# Task prompt
Each entry below needs to be reproduced exactly as given.

Plain-text document sources
━━━━━━━━━━━━━━━━

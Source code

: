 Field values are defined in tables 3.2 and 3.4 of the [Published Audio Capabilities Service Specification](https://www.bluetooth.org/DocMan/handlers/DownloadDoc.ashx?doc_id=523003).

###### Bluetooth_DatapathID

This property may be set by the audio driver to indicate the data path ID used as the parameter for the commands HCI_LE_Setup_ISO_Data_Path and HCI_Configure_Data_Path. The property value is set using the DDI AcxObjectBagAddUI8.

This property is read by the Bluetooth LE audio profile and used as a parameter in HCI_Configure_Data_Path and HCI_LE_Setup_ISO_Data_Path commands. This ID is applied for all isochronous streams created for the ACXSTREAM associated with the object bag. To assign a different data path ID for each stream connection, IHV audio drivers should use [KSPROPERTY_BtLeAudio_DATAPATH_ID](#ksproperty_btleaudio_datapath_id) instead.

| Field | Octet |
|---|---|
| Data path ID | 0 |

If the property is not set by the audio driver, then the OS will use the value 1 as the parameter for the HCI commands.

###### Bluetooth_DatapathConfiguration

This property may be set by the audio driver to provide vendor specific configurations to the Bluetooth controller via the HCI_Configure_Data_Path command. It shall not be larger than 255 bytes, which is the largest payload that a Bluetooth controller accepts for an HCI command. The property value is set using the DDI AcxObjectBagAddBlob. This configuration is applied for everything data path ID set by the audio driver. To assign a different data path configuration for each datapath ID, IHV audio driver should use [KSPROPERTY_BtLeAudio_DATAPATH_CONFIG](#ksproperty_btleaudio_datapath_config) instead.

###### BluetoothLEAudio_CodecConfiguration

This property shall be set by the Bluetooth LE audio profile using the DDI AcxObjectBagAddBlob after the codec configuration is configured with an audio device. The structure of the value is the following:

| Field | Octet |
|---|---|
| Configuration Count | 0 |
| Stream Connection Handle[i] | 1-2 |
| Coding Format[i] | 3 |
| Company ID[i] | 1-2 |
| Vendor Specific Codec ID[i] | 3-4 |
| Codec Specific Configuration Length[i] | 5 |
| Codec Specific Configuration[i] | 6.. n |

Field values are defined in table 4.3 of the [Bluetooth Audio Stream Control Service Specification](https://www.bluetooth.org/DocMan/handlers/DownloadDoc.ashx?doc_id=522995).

━━━━━━━━━━━━━━━━

# Answer box
Source code

: Field values are defined in tables 3.2 and 3.4 of the [Published Audio Capabilities Service Specification](https://www.bluetooth.org/DocMan/handlers/DownloadDoc.ashx?doc_id=523003).

###### Bluetooth_DatapathID

This property may be set by the audio driver to indicate the data path ID used as the parameter for the commands HCI_LE_Setup_ISO_Data_Path and HCI_Configure_Data_Path. The property value is set using the DDI AcxObjectBagAddUI8.

This property is read by the Bluetooth LE audio profile and used as a parameter in HCI_Configure_Data_Path and HCI_LE_Setup_ISO_Data_Path commands. This ID is applied for all isochronous streams created for the ACXSTREAM associated with the object bag. To assign a different data path ID for each stream connection, IHV audio drivers should use [KSPROPERTY_BtLeAudio_DATAPATH_ID](#ksproperty_btleaudio_datapath_id) instead.

| Field | Octet |
|---|---|
| Data path ID | 0 |

If the property is not set by the audio driver, then the OS will use the value 1 as the parameter for the HCI commands.

###### Bluetooth_DatapathConfiguration

This property may be set by the audio driver to provide vendor specific configurations to the Bluetooth controller via the HCI_Configure_Data_Path command. It shall not be larger than 255 bytes, which is the largest payload that a Bluetooth controller accepts for an HCI command. The property value is set using the DDI AcxObjectBagAddBlob. This configuration is applied for everything data path ID set by the audio driver. To assign a different data path configuration for each datapath ID, IHV audio driver should use [KSPROPERTY_BtLeAudio_DATAPATH_CONFIG](#ksproperty_btleaudio_datapath_config) instead.

###### BluetoothLEAudio_CodecConfiguration

This property shall be set by the Bluetooth LE audio profile using the DDI AcxObjectBagAddBlob after the codec configuration is configured with an audio device. The structure of the value is the following:

| Field | Octet |
|---|---|
| Configuration Count | 0 |
| Stream Connection Handle[i] | 1-2 |
| Coding Format[i] | 3 |
| Company ID[i] | 1-2 |
| Vendor Specific Codec ID[i] | 3-4 |
| Codec Specific Configuration Length[i] | 5 |
| Codec Specific Configuration[i] | 6.. n |

Field values are defined in table 4.3 of the [Bluetooth Audio Stream Control Service Specification](https://www.bluetooth.org/DocMan/handlers/DownloadDoc.ashx?doc_id=522995).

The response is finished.